10) En avril 2015, les éditions Libertalia publiaient Des hommes et des bagnes du docteur Léon Collin. Le médecin, qui officiait entre 1907 et 1910 sur le bâtiment La Loire, s’est entretenu avec Brierre et l’a photographié aux îles du Salut. On retrouve d’ailleurs le cliché montrant Brierre aux côté de l’apache Manda dans la presse de l’époque. Que retiens-tu de ce témoignage sur Brierre à la fin de sa vie ?

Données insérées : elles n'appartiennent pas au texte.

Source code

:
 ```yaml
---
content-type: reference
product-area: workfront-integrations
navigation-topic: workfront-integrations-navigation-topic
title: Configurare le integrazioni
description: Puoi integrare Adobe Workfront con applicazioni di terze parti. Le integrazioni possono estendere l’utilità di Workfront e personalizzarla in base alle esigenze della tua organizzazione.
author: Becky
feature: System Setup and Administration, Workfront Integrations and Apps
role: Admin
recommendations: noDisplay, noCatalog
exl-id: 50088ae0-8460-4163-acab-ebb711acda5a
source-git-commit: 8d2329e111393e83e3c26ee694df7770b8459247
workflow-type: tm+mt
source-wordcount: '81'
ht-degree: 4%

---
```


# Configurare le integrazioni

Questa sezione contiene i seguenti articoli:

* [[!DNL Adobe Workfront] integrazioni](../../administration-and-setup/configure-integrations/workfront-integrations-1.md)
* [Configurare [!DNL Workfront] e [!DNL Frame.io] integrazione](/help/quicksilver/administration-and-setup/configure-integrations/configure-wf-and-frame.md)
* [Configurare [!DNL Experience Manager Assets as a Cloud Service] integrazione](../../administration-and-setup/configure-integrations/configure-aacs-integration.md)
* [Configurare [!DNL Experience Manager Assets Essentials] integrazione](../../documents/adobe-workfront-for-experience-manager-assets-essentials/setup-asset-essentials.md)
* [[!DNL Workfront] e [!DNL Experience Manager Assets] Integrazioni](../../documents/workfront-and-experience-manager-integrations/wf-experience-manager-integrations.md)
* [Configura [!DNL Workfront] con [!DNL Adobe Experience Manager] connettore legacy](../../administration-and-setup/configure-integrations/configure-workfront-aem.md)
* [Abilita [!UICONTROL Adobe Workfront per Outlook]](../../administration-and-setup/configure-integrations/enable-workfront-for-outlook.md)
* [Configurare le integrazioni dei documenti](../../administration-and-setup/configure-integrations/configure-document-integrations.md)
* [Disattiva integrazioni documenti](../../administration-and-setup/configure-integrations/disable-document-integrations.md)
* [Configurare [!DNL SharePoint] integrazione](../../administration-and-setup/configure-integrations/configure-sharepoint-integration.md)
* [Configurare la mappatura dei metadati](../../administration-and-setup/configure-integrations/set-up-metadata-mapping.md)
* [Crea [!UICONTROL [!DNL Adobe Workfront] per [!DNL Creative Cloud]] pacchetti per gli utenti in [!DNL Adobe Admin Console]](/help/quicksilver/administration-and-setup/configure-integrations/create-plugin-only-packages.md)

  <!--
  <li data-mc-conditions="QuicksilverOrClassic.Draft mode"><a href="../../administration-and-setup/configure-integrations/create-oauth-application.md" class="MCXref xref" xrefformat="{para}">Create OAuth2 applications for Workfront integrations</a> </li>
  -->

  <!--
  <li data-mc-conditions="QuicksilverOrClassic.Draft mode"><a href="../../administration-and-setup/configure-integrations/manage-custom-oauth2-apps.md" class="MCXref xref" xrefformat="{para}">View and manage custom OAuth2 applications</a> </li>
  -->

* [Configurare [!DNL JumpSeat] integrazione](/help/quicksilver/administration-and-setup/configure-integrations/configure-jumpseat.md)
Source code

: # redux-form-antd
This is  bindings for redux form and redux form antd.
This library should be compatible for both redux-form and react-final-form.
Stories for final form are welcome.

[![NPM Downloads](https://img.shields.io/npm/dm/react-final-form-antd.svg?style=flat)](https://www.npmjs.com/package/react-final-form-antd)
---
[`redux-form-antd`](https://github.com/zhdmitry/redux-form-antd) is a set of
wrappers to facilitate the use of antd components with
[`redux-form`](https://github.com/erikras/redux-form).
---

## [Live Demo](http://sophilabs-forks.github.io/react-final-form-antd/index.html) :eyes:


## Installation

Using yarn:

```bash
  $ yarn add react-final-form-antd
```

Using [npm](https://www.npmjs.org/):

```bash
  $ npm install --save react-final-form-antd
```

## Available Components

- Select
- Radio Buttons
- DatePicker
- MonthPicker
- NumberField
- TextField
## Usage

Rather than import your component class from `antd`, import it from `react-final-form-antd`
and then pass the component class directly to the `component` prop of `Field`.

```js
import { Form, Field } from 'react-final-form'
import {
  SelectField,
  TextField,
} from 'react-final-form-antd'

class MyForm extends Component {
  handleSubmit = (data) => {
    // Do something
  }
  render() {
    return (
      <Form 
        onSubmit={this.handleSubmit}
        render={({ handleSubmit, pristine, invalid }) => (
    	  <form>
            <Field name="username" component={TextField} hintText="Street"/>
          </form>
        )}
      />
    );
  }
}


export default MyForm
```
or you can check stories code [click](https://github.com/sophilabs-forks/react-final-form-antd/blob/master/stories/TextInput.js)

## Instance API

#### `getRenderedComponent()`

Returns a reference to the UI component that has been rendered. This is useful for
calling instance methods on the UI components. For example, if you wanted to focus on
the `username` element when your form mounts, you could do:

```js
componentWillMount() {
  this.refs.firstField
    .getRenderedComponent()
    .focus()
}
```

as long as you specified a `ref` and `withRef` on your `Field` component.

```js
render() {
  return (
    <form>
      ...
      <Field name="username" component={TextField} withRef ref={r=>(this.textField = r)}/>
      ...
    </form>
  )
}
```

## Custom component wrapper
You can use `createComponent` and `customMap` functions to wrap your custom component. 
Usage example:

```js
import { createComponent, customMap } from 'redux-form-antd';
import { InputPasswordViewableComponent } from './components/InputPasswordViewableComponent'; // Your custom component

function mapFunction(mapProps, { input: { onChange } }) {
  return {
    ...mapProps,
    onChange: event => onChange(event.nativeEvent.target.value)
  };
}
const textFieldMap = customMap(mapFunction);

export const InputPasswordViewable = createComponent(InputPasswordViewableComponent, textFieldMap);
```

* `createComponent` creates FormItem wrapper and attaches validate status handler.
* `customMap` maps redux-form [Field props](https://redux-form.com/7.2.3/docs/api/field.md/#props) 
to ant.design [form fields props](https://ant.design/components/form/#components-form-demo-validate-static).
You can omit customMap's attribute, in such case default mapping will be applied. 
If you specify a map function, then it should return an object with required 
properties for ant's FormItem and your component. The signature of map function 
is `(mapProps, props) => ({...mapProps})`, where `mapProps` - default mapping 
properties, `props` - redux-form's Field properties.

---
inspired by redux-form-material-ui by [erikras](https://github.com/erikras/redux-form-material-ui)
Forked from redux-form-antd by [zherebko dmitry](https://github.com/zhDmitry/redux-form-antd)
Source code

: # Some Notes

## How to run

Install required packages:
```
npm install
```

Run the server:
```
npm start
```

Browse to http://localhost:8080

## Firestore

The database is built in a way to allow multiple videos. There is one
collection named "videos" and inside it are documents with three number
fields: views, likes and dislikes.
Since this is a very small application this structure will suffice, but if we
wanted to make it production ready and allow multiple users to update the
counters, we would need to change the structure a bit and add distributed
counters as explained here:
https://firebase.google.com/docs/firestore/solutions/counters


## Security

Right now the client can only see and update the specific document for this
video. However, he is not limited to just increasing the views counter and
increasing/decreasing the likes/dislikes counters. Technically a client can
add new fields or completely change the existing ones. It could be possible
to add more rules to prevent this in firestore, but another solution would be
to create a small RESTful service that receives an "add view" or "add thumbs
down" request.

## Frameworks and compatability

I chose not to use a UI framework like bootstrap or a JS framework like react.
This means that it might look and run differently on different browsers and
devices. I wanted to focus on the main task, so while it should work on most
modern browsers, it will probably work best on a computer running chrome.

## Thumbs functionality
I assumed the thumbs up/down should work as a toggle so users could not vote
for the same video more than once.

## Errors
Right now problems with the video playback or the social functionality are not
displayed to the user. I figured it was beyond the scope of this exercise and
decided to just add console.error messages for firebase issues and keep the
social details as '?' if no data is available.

Tout d’abord, je dois dire que Des hommes et des bagnes est un livre admirable. C’est un témoignage inédit et passionnant – textes, photos – sur le bagne. Je ne connaissais pas le témoignage de Léon Collin sur Brierre quand j’ai rédigé mon livre. Il donne des détails que j’ignorais (sur sa maladie), confirme en tout point les éléments de sa personnalité (« il ne parle guère ») et montre sa faculté à convaincre de son innocence… y compris Léon Collin lui-même. Qui conclut : « Brierre, homme énigmatique qui nous laissa l’impression ineffaçable, à nous qui l’avons pu connaitre, d’une victime de la justice des hommes ».